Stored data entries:
————
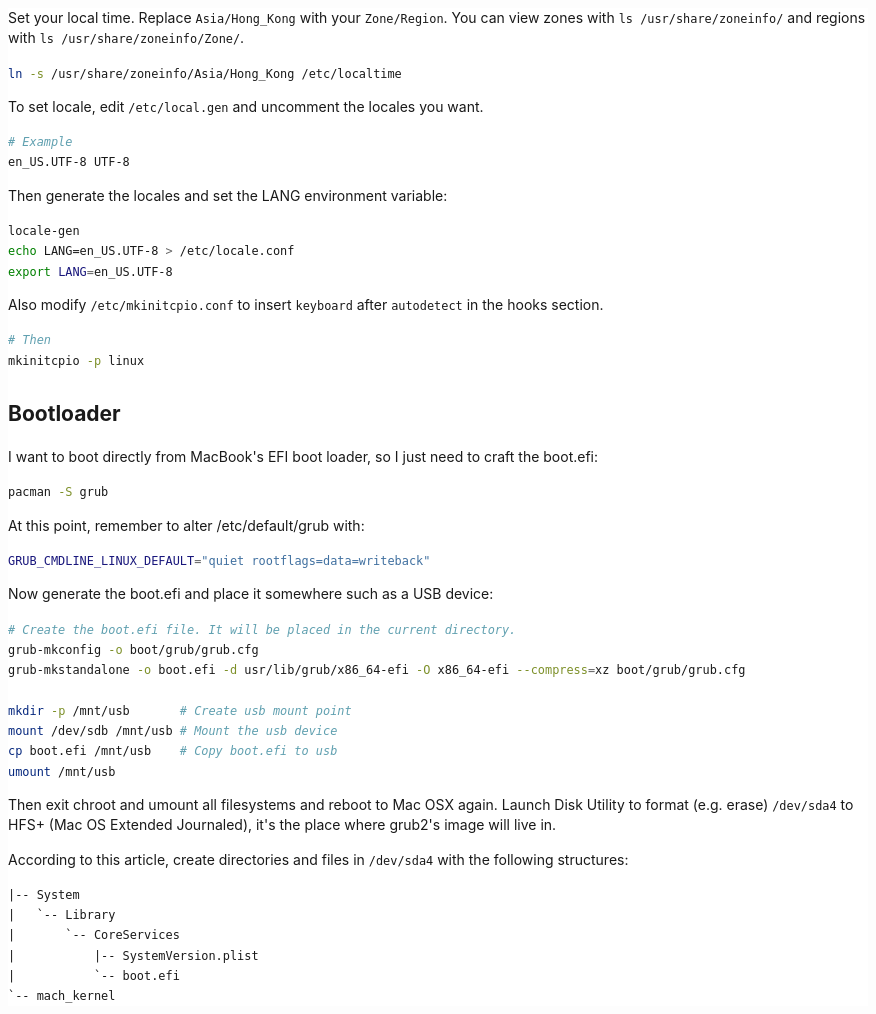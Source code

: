 Set your local time. Replace `Asia/Hong_Kong` with your `Zone/Region`. You can view zones
with `ls /usr/share/zoneinfo/` and regions with `ls /usr/share/zoneinfo/Zone/`.
```bash
ln -s /usr/share/zoneinfo/Asia/Hong_Kong /etc/localtime
```

To set locale, edit `/etc/local.gen` and uncomment the locales you want.
```bash
# Example
en_US.UTF-8 UTF-8
```

Then generate the locales and set the LANG environment variable:
```bash
locale-gen
echo LANG=en_US.UTF-8 > /etc/locale.conf
export LANG=en_US.UTF-8
```

Also modify `/etc/mkinitcpio.conf` to insert `keyboard` after `autodetect`
in the hooks section.
```bash
# Then
mkinitcpio -p linux
```

## Bootloader

I want to boot directly from MacBook's EFI boot loader, so I just need to craft the boot.efi:
```bash
pacman -S grub
```

At this point, remember to alter /etc/default/grub with:
```bash
GRUB_CMDLINE_LINUX_DEFAULT="quiet rootflags=data=writeback"
```

Now generate the boot.efi and place it somewhere such as a USB device:
```bash
# Create the boot.efi file. It will be placed in the current directory.
grub-mkconfig -o boot/grub/grub.cfg
grub-mkstandalone -o boot.efi -d usr/lib/grub/x86_64-efi -O x86_64-efi --compress=xz boot/grub/grub.cfg

mkdir -p /mnt/usb       # Create usb mount point
mount /dev/sdb /mnt/usb # Mount the usb device
cp boot.efi /mnt/usb    # Copy boot.efi to usb
umount /mnt/usb
```

Then exit chroot and umount all filesystems and reboot to Mac OSX again. Launch
Disk Utility to format (e.g. erase) `/dev/sda4` to HFS+ (Mac OS Extended Journaled),
it's the place where grub2's image will live in.

According to this article, create directories and files in `/dev/sda4` with the
following structures:
```
|-- System
|   `-- Library
|       `-- CoreServices
|           |-- SystemVersion.plist
|           `-- boot.efi
`-- mach_kernel
```
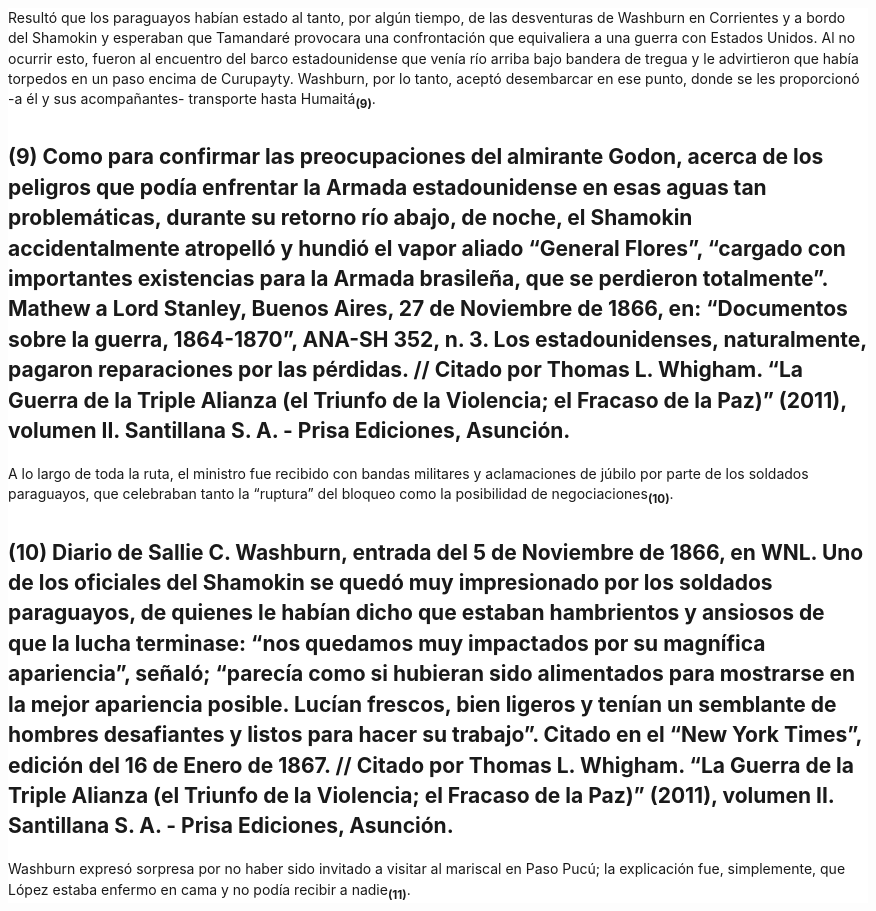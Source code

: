 Resultó que los paraguayos habían estado al tanto, por algún tiempo, de las desventuras de Washburn en Corrientes y a bordo del Shamokin y esperaban que Tamandaré provocara una confrontación que equivaliera a una guerra con Estados Unidos. Al no ocurrir esto, fueron al encuentro del barco estadounidense que venía río arriba bajo bandera de tregua y le advirtieron que había torpedos en un paso encima de Curupayty. Washburn, por lo tanto, aceptó desembarcar en ese punto, donde se les proporcionó -a él y sus acompañantes- transporte hasta Humaitá<sub><strong>(9)</strong></sub>.

## **(9) Como para confirmar las preocupaciones del almirante Godon, acerca de los peligros que podía enfrentar la Armada estadounidense en esas aguas tan problemáticas, durante su retorno río abajo, de noche, el Shamokin accidentalmente atropelló y hundió el vapor aliado “General Flores”, “cargado con importantes existencias para la Armada brasileña, que se perdieron totalmente”. Mathew a Lord Stanley, Buenos Aires, 27 de Noviembre de 1866, en: “Documentos sobre la guerra, 1864-1870”, ANA-SH 352, n. 3. Los estadounidenses, naturalmente, pagaron reparaciones por las pérdidas. // Citado por Thomas L. Whigham. “La Guerra de la Triple Alianza (el Triunfo de la Violencia; el Fracaso de la Paz)” (2011), volumen II. Santillana S. A. - Prisa Ediciones, Asunción.**

A lo largo de toda la ruta, el ministro fue recibido con bandas militares y aclamaciones de júbilo por parte de los soldados paraguayos, que celebraban tanto la “ruptura” del bloqueo como la posibilidad de negociaciones<sub><strong>(10)</strong></sub>.

## **(10) Diario de Sallie C. Washburn, entrada del 5 de Noviembre de 1866, en WNL. Uno de los oficiales del Shamokin se quedó muy impresionado por los soldados paraguayos, de quienes le habían dicho que estaban hambrientos y ansiosos de que la lucha terminase: “nos quedamos muy impactados por su magnífica apariencia”, señaló; “parecía como si hubieran sido alimentados para mostrarse en la mejor apariencia posible. Lucían frescos, bien ligeros y tenían un semblante de hombres desafiantes y listos para hacer su trabajo”. Citado en el “New York Times”, edición del 16 de Enero de 1867. // Citado por Thomas L. Whigham. “La Guerra de la Triple Alianza (el Triunfo de la Violencia; el Fracaso de la Paz)” (2011), volumen II. Santillana S. A. - Prisa Ediciones, Asunción.**

Washburn expresó sorpresa por no haber sido invitado a visitar al mariscal en Paso Pucú; la explicación fue, simplemente, que López estaba enfermo en cama y no podía recibir a nadie<sub><strong>(11)</strong></sub>.
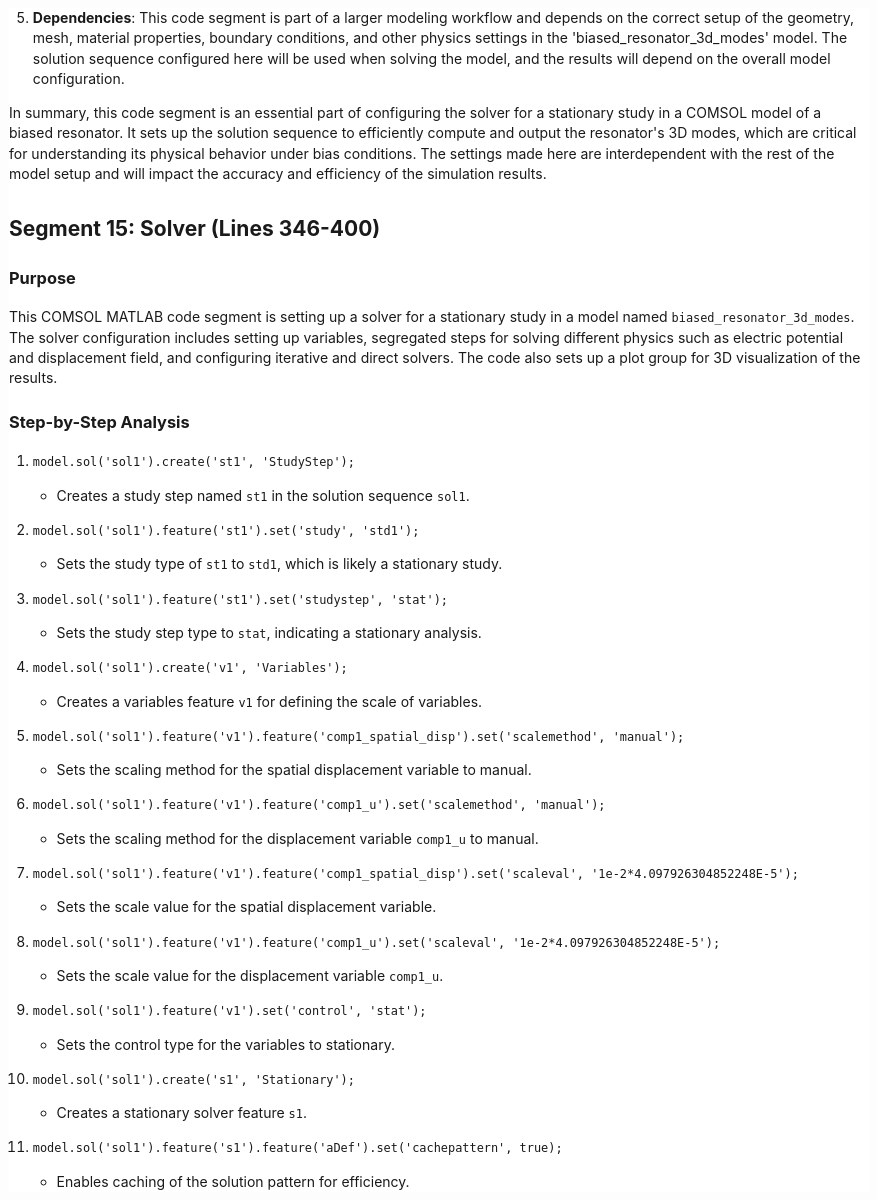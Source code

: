5. **Dependencies**: This code segment is part of a larger modeling workflow and depends on the correct setup of the geometry, mesh, material properties, boundary conditions, and other physics settings in the 'biased_resonator_3d_modes' model. The solution sequence configured here will be used when solving the model, and the results will depend on the overall model configuration.

In summary, this code segment is an essential part of configuring the solver for a stationary study in a COMSOL model of a biased resonator. It sets up the solution sequence to efficiently compute and output the resonator's 3D modes, which are critical for understanding its physical behavior under bias conditions. The settings made here are interdependent with the rest of the model setup and will impact the accuracy and efficiency of the simulation results.

## Segment 15: Solver (Lines 346-400)

### Purpose

This COMSOL MATLAB code segment is setting up a solver for a stationary study in a model named `biased_resonator_3d_modes`. The solver configuration includes setting up variables, segregated steps for solving different physics such as electric potential and displacement field, and configuring iterative and direct solvers. The code also sets up a plot group for 3D visualization of the results.

### Step-by-Step Analysis

1. `model.sol('sol1').create('st1', 'StudyStep');`
   - Creates a study step named `st1` in the solution sequence `sol1`.

2. `model.sol('sol1').feature('st1').set('study', 'std1');`
   - Sets the study type of `st1` to `std1`, which is likely a stationary study.

3. `model.sol('sol1').feature('st1').set('studystep', 'stat');`
   - Sets the study step type to `stat`, indicating a stationary analysis.

4. `model.sol('sol1').create('v1', 'Variables');`
   - Creates a variables feature `v1` for defining the scale of variables.

5. `model.sol('sol1').feature('v1').feature('comp1_spatial_disp').set('scalemethod', 'manual');`
   - Sets the scaling method for the spatial displacement variable to manual.

6. `model.sol('sol1').feature('v1').feature('comp1_u').set('scalemethod', 'manual');`
   - Sets the scaling method for the displacement variable `comp1_u` to manual.

7. `model.sol('sol1').feature('v1').feature('comp1_spatial_disp').set('scaleval', '1e-2*4.097926304852248E-5');`
   - Sets the scale value for the spatial displacement variable.

8. `model.sol('sol1').feature('v1').feature('comp1_u').set('scaleval', '1e-2*4.097926304852248E-5');`
   - Sets the scale value for the displacement variable `comp1_u`.

9. `model.sol('sol1').feature('v1').set('control', 'stat');`
   - Sets the control type for the variables to stationary.

10. `model.sol('sol1').create('s1', 'Stationary');`
    - Creates a stationary solver feature `s1`.

11. `model.sol('sol1').feature('s1').feature('aDef').set('cachepattern', true);`
    - Enables caching of the solution pattern for efficiency.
————
Work required: Copy only this from above: the line containing "According to this", the line containing "## **(9) Como", and all lines between, printed exactly. Leave out the pictures.

Exercise solution:
According to this article, create directories and files in `/dev/sda4` with the
following structures:
```
|-- System
|   `-- Library
|       `-- CoreServices
|           |-- SystemVersion.plist
|           `-- boot.efi
`-- mach_kernel
```
Source code

: Resultó que los paraguayos habían estado al tanto, por algún tiempo, de las desventuras de Washburn en Corrientes y a bordo del Shamokin y esperaban que Tamandaré provocara una confrontación que equivaliera a una guerra con Estados Unidos. Al no ocurrir esto, fueron al encuentro del barco estadounidense que venía río arriba bajo bandera de tregua y le advirtieron que había torpedos en un paso encima de Curupayty. Washburn, por lo tanto, aceptó desembarcar en ese punto, donde se les proporcionó -a él y sus acompañantes- transporte hasta Humaitá<sub><strong>(9)</strong></sub>.

## **(9) Como para confirmar las preocupaciones del almirante Godon, acerca de los peligros que podía enfrentar la Armada estadounidense en esas aguas tan problemáticas, durante su retorno río abajo, de noche, el Shamokin accidentalmente atropelló y hundió el vapor aliado “General Flores”, “cargado con importantes existencias para la Armada brasileña, que se perdieron totalmente”. Mathew a Lord Stanley, Buenos Aires, 27 de Noviembre de 1866, en: “Documentos sobre la guerra, 1864-1870”, ANA-SH 352, n. 3. Los estadounidenses, naturalmente, pagaron reparaciones por las pérdidas. // Citado por Thomas L. Whigham. “La Guerra de la Triple Alianza (el Triunfo de la Violencia; el Fracaso de la Paz)” (2011), volumen II. Santillana S. A. - Prisa Ediciones, Asunción.**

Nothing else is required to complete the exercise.